Bug 722754

Summary: [vdsm][error-handling][lvm-conf]vdsm should add disable_after_error_count in lvm.conf
Product: Red Hat Enterprise Linux 6 Reporter: Moran Goldboim <mgoldboi>
Component: vdsmAssignee: Federico Simoncelli <fsimonce>
Status: CLOSED ERRATA QA Contact: Moran Goldboim <mgoldboi>
Severity: high Docs Contact:
Priority: unspecified    
Version: 6.3CC: abaron, bazulay, danken, fsimonce, iheim, tdosek, ykaul
Target Milestone: rc   
Target Release: ---   
Hardware: All   
OS: Linux   
Whiteboard:
Fixed In Version: vdsm-4.9-87 Doc Type: Bug Fix
Doc Text:
Story Points: ---
Clone Of: Environment:
Last Closed: 2011-12-06 07:31:45 UTC Type: ---
Regression: --- Mount Type: ---
Documentation: --- CRM:
Verified Versions: Category: ---
oVirt Team: --- RHEL 7.3 requirements from Atomic Host:
Cloudforms Team: --- Target Upstream Version:

Description Moran Goldboim 2011-07-17 11:31:52 UTC
Description of problem:
in case of multipath path error lvm commands are taking a long time (in my deployment it took 4.5 minutes) adding disable_after_error_count parameter to lvm.conf should put the device as disabled after a specific amount of errors has happened and make lvm and vdsm respond quicker.

Version-Release number of selected component (if applicable):
vdsm-4.9-81.el6.x86_64

How reproducible:
always

Steps to Reproduce:
1.make a multipath path faulty
2.lvm pvs vgs takes around 4.5 -5 minutes (50 SDs connected)
3.
  
Actual results:


Expected results:


Additional info:
changing this config value on lvm.conf makes operations to run much faster.

Comment 2 Dan Kenigsberg 2011-07-17 11:59:22 UTC
How and when would the device be re-enabled?

Comment 3 Federico Simoncelli 2011-07-20 13:41:11 UTC
Some additional notes, I just talked with Moran and "multipath path error" should be intended as "the storage is unreachable through all its paths".
Looking at the disable_after_error_count code introduced with the patch:

http://sources.redhat.com/git/gitweb.cgi?p=lvm2.git;a=commitdiff;h=74b228ee945934c3b979cbb70a29b3a721f5c683

The error_count is a one-shot value for each lvm command.
Summarizing: using disable_after_error_count has no side effects (eg: it's not permanently disabling a device) and would improve the lvm responsiveness when one storage is completely unreachable.

Comment 4 Dan Kenigsberg 2011-07-21 07:00:15 UTC
which value should we put in disable_after_error_count so we do not have to many false negatives?
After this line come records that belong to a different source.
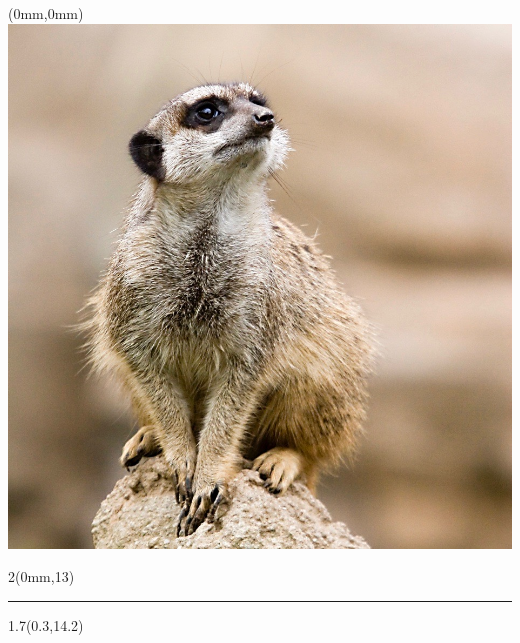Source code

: \begin{textblock*}{8.5in}(0mm,0mm)
  \includegraphics[height=\imageheight,keepaspectratio=true]{Suricata.jpg}
\end{textblock*}

\begin{textblock*}{2\TPHorizModule}(0mm,13\TPVertModule)
  \textcolor{white}{\rule{\linewidth}{8\TPVertModule}}
\end{textblock*}

\begin{textblock*}{1.7\TPHorizModule}(0.3\TPHorizModule,14.2\TPVertModule)
  \thetitle
\end{textblock*}

\endgroup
Moran, this question is directly also to your team :-)

Comment 5 Federico Simoncelli 2011-07-21 07:55:30 UTC
BZ#722754 Limit lvm retries to broken devices
Change-Id: I74dfdea05943f72c7b89eba42246fc8f26bf0035

http://gerrit.usersys.redhat.com/730

Comment 7 Tomas Dosek 2011-08-10 06:12:16 UTC
Verified - vdsm-4.9-91 - disable_after_error_count parameter is now set to 3.

Comment 8 errata-xmlrpc 2011-12-06 07:31:45 UTC
Since the problem described in this bug report should be
resolved in a recent advisory, it has been closed with a
resolution of ERRATA.

For information on the advisory, and where to find the updated
files, follow the link below.

If the solution does not work for you, open a new bug report.

http://rhn.redhat.com/errata/RHEA-2011-1782.html